Provided data -
☆ ☆ ☆ ☆ ☆
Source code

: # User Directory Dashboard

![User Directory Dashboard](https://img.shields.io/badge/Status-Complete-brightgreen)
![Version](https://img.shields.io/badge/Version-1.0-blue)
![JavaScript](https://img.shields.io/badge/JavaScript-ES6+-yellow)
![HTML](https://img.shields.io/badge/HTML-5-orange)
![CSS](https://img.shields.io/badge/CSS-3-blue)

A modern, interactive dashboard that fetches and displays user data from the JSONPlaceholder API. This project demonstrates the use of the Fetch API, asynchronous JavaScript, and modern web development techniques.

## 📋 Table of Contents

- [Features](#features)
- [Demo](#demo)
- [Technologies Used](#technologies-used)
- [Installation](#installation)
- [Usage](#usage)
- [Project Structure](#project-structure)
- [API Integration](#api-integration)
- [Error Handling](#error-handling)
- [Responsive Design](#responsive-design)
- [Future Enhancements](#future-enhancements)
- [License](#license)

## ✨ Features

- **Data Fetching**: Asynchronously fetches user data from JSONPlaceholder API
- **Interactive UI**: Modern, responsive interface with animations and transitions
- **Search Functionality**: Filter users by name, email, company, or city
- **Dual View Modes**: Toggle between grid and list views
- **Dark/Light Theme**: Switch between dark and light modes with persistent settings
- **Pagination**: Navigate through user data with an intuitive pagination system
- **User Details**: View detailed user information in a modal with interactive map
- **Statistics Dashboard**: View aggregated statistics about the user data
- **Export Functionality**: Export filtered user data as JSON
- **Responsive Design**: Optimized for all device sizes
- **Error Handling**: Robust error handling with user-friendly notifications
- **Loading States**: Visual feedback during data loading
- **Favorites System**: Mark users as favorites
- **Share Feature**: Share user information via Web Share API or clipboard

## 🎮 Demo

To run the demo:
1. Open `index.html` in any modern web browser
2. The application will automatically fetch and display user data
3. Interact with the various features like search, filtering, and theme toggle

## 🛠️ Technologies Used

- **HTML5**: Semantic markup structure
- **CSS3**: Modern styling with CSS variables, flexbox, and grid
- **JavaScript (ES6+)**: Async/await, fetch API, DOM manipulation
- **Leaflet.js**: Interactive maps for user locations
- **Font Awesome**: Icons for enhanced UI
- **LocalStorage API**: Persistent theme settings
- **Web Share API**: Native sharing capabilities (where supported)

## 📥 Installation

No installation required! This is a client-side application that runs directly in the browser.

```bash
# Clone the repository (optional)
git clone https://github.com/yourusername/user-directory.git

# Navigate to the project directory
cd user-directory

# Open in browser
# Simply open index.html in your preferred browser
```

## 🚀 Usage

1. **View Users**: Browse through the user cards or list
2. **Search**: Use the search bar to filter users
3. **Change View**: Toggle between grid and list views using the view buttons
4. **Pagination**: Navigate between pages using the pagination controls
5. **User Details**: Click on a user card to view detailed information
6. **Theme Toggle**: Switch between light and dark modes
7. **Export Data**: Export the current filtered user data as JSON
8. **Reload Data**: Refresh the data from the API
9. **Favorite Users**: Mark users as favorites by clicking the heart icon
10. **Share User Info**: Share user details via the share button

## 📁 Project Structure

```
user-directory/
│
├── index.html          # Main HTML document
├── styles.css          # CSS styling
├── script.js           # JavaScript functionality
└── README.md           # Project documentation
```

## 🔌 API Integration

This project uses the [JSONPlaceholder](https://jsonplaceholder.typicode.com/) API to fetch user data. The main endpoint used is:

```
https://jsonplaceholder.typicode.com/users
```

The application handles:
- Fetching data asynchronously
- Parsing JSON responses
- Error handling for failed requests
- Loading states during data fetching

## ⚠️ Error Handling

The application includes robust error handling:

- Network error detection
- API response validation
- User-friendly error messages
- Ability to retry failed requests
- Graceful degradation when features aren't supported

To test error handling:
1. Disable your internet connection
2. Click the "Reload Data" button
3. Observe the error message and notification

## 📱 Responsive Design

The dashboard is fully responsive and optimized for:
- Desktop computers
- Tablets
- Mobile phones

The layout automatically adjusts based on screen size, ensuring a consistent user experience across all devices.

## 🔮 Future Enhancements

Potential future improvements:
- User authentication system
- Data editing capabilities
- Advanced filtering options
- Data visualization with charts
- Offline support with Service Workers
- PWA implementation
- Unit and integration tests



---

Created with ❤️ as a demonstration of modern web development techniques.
☆ ☆ ☆ ☆ ☆
Your task -
Work out how many lines of the entries contain the word "information", and answer with that number alone.

Solution -
3